In many cases, families need to renegotiate or modify their child(ren)'s subsidy agreement. The federal language states that these agreements can be readjusted periodically depending upon changes in a family's circumstances (i.e., losing a job, relocation to another state, changes in the child's condition).
According to ¤473(a)(3) of the Social Security Act:
The amount of the payments to be made in any case under clauses (i) and (ii) of paragraph (1)(B) shall be determined through agreement between the adoptive parents and the State or local agency administering the program under this section, which shall take into consideration the circumstances of the adopting parents and the needs of the child being adopted, and may be readjusted periodically, with the concurrence of the adopting parents (which may be specified in the adoption assistance agreement), depending upon changes in such circumstances. However, in no case may the amount of the adoption assistance payment made under clause (ii) of paragraph (1)(B) exceed the foster care maintenance payment which would have been paid during the period if the child with respect to whom the adoption assistance agreement is made had been in a foster family home.

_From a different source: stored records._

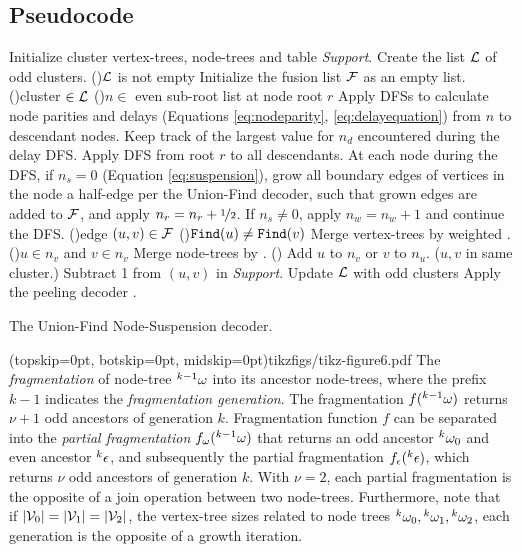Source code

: \subsection{Pseudocode}\label{sec:pseudocode}
\begin{algorithm}[htb]
  \BlankLine
  \BlankLine
  Initialize cluster vertex-trees, node-trees and table \emph{Support}.\;\label{algo:B1a}
  Create the list $\mathcal{L}$ of odd clusters.\;
  \While(){$\mathcal{L}$ is not empty}{
    Initialize the fusion list $\mathcal{F}$ as an empty list.\;\label{algo:B1b}
    \For(){cluster $\in\mathcal{L}$ \label{algo:B2a}}{
      \For(){$n \in$ even sub-root list at node root $r$}{
        Apply DFSs to calculate node parities and delays (Equations \eqref{eq:nodeparity}, \eqref{eq:delayequation}) from $n$ to descendant nodes. Keep track of the largest value for $n_d$ encountered during the delay DFS.\;\label{algo:pdc}
      }
      Apply DFS from root $r$ to all descendants. At each node during the DFS, if $n_s=0$ (Equation \eqref{eq:suspension}), grow all boundary edges of vertices in the node a half-edge per the Union-Find decoder, such that grown edges are added to $\mathcal{F}$, and apply $n_r=n_r+\nicefrac{1}{2}$. If $n_s\neq0$, apply $n_w=n_w+1$ and continue the DFS.\;\label{algo:grow}
    }
    \For(){edge $(u,v) \in \mathcal{F}$\label{algo:B3a}}{
      \eIf(){$\texttt{Find}(u)\neq\texttt{Find}(v)$}{
        Merge vertex-trees by weighted .\;
        \eIf(){$u \in n_v$ and $v \in n_v$\label{algo:joina}}{
          Merge node-trees by .\;
        }(){
          Add $u$ to $n_v$ or $v$ to $n_u$.\;\label{algo:joinb}
        }
      }($u,v$ in same cluster.\label{algo:dfa}){
        Subtract 1 from $(u,v)$ in \emph{Support}.\;\label{algo:dfb}
      }
    }
    Update $\mathcal{L}$ with odd clusters\; \label{algo:B3b}
  }
  Apply the peeling decoder \cite{delfosse2017linear}.\label{algo:B4a}
  \caption{The Union-Find Node-Suspension decoder.}\label{algo:ufbb}
\end{algorithm}

\Figure[hbt](topskip=0pt, botskip=0pt, midskip=0pt){tikzfigs/tikz-figure6.pdf}{
  The \emph{fragmentation} of node-tree ${}^{k-1}\omega$ into its ancestor node-trees, where the prefix $k-1$ indicates the \emph{fragmentation generation}. The fragmentation $f({}^{k-1}\omega)$ returns $\nu+1$ odd ancestors of generation $k$. Fragmentation function $f$ can be separated into the \emph{partial fragmentation} $f_\omega({}^{k-1}\omega)$ that returns an odd ancestor ${}^{k}\omega_0$ and even ancestor ${}^{k}\epsilon$, and subsequently the partial fragmentation $f_\epsilon({}^{k}\epsilon)$, which returns $\nu$ odd ancestors of generation $k$. With $\nu=2$, each partial fragmentation is the opposite of a join operation between two node-trees. Furthermore, note that if $\lvert\mathcal{V}_0\rvert = \lvert\mathcal{V}_1\rvert = \lvert\mathcal{V}_2\rvert$, the vertex-tree sizes related to node trees ${}^{k}\omega_0, {}^{k}\omega_1, {}^{k}\omega_2$, each generation is the opposite of a growth iteration. \label{fig6}}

Though federal guidelines are silent on the topic of recertifications, many states require parents to recertify the agreement annually. However, parents can request a modification at any time. No state agency can tell a parent that they cannot renegotiate the agreement because the date at which the parent requested the modification does not fall within the proper timeline.
Parents should have all pertinent documentation regarding the child's special needs at the time the request for a modification/review is made. Obtaining necessary letters from doctors and/or other professionals can take months, so be sure to give yourself enough time.

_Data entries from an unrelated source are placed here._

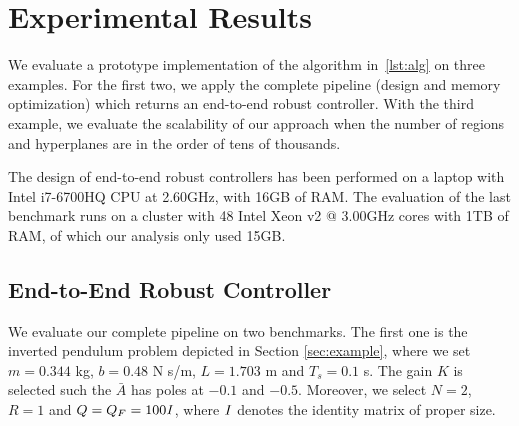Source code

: \section{Experimental Results}\label{sec:experiments}



We evaluate a prototype implementation of the algorithm in~\autoref{lst:alg}
on three examples. For the first two, we apply the complete pipeline (design and memory optimization)
which returns an end-to-end robust controller. With the third example, we evaluate
the scalability of our approach when the number of regions and hyperplanes are in
the order of tens of thousands.


The design of end-to-end robust controllers has been performed on a laptop with Intel i7-6700HQ CPU at
2.60GHz, with 16GB of RAM. The evaluation of the last benchmark runs on a
cluster with 48 Intel Xeon v2 @ 3.00GHz cores with 1TB of RAM, of which our analysis
only used 15GB.

\subsection{End-to-End Robust Controller}

We evaluate our complete pipeline on two benchmarks. 
The first one is the inverted pendulum problem depicted in Section \ref{sec:example}, where we set
$m=0.344$ kg, $b=0.48$ N s/m, $L=1.703$ m and $T_s=0.1$ s. The gain $K$ is
selected such the $\bar A$ has poles at $-0.1$ and $-0.5$. Moreover, we select
$N=2$, $R=1$ and $Q=Q_F=100\mathbf{\it I}$, where $\mathbf{ \it I}$ denotes the
identity matrix of proper size. 

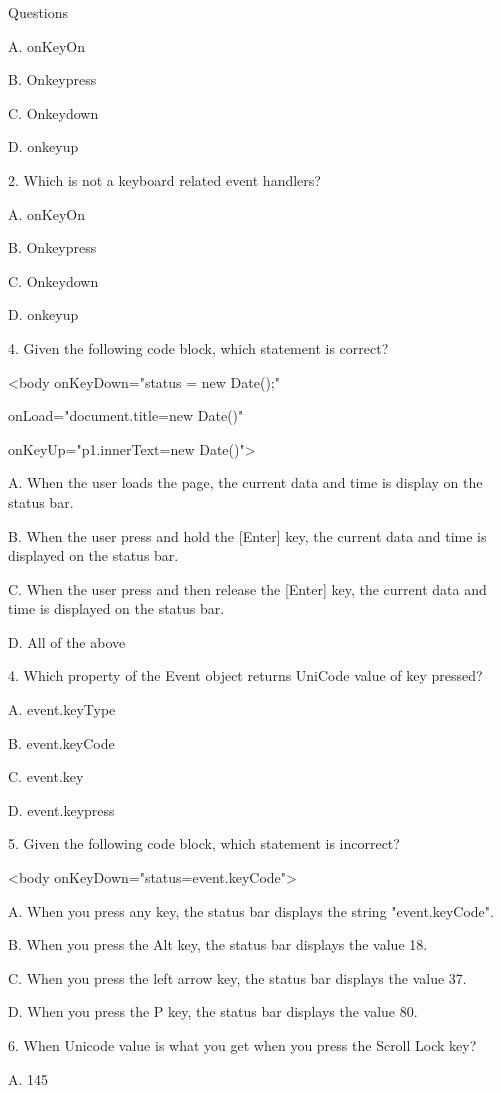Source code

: \documentclass[
]{article}
\begin{document}
Questions

A. onKeyOn

B. Onkeypress

C. Onkeydown

D. onkeyup

2. Which is not a keyboard related event handlers?

A. onKeyOn

B. Onkeypress

C. Onkeydown

D. onkeyup

4. Given the following code block, which statement is correct?

\textless body onKeyDown="status = new Date();"

onLoad="document.title=new Date()"

onKeyUp="p1.innerText=new Date()"\textgreater{}

A. When the user loads the page, the current data and time is display on
the status bar.

B. When the user press and hold the {[}Enter{]} key, the current data
and time is displayed on the status bar.

C. When the user press and then release the {[}Enter{]} key, the current
data and time is displayed on the status bar.

D. All of the above

4. Which property of the Event object returns UniCode value of key
pressed?

A. event.keyType

B. event.keyCode

C. event.key

D. event.keypress

5. Given the following code block, which statement is incorrect?

\textless body onKeyDown="status=event.keyCode"\textgreater{}

A. When you press any key, the status bar displays the string
"event.keyCode".

B. When you press the Alt key, the status bar displays the value 18.

C. When you press the left arrow key, the status bar displays the value
37.

D. When you press the P key, the status bar displays the value 80.

6. When Unicode value is what you get when you press the Scroll Lock
key?

A. 145
\end{document}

It may be helpful to create a family budget and document what resources are going directly to the special needs child, but the state cannot require receipts from adoptive parents. Obviously, a monthly subsidy is not going to cover all the child's needs, but going through the process of determining the costs associated with raising the child will help when talking with agency personnel during the modification/review meeting.

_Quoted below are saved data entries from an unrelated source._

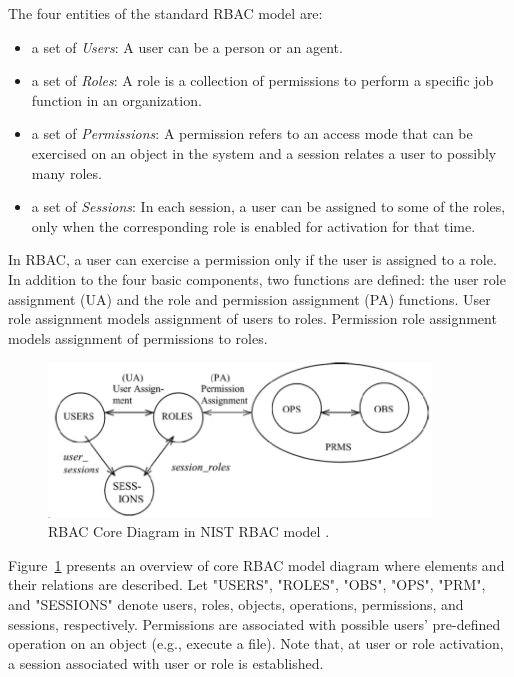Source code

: The four entities of the standard RBAC model are:

\begin{itemize}
\setlength{\itemsep}{0.25pt}
\item a set of \emph{Users}: A user can be a person or an agent.
\item a set of \emph{Roles}: A role is a collection of permissions to perform a specific job function in an organization.
\item a set of \emph{Permissions}: A permission refers to an access mode that can be exercised on an object in the system and a session relates a user to possibly many roles.
\item a set of \emph{Sessions}: In each session, a user can be assigned to some of the roles, only when the corresponding role is enabled for activation for that time.		
\end{itemize}

In RBAC, a user can exercise a permission only if the user is assigned to a role.
In addition to the four basic components, two functions are defined:
the user role assignment (UA) and the role and permission assignment (PA) functions.
User role assignment models assignment of users to roles.
Permission role assignment models assignment of permissions to roles.

\begin{figure}[ht]
    \centering
        \includegraphics[width=4.0in]{sections/core-model.png}
    \caption{\label{fig:overview}RBAC Core Diagram in NIST RBAC model \cite{ferraiolokuhn}.}
\end{figure}

Figure~\ref{fig:overview} presents an overview of core RBAC model diagram where elements and their relations are described.
Let "USERS", "ROLES", "OBS", "OPS", "PRM", and "SESSIONS" denote users, roles, objects, operations, permissions, and sessions, respectively.
Permissions are associated with possible users' pre-defined operation on an object (e.g., execute a file).
Note that, at user or role activation, a session associated with user or role is established.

When families ask the agency to renegotiate the rate on behalf of their child, the highest rate for which a child qualifies is what the child received in family foster care. Under the federal Child Welfare Policy Manual, families can look to current foster family rates for guidance. For instance, if your child qualified for a Level 1 foster care rate last year, but qualifies for a Level 2 rate this year, the Level 2 rate would be the ceiling up to which an adoptive family could negotiate the rate.
States also have the ability to renegotiate rates:
*that automatically allow for adjustments to the adoption assistance payment when there is an increase in the foster care board rate;
*for services that would have been paid on behalf of the child if he/she were still in foster care;
*that include higher level-of-care rates paid across-the-board for certain children, if the State's foster care payment schedule includes these rates and the specific child would have received the higher level-of-care rate while in foster care; and
*that includes across-the-board higher foster care rates for working foster parents to pay for child care, or includes provisions for periodic across-the-board increases for such items as seasonal clothing, if the State's foster care payment schedule includes these higher rates.
Rates Not Allowed
Special allowances that may be made on behalf of an individual child in certain situations in foster care, such as child care or clothing allowances, are not permitted as an allowable additional reimbursement in the adoption assistance program.
Further, special allowances for individual children that are over and above the State's foster care payment standard cannot be included in the amount negotiated in the adoption assistance agreement since the adoption assistance payment cannot exceed the foster care maintenance payment rate for the child.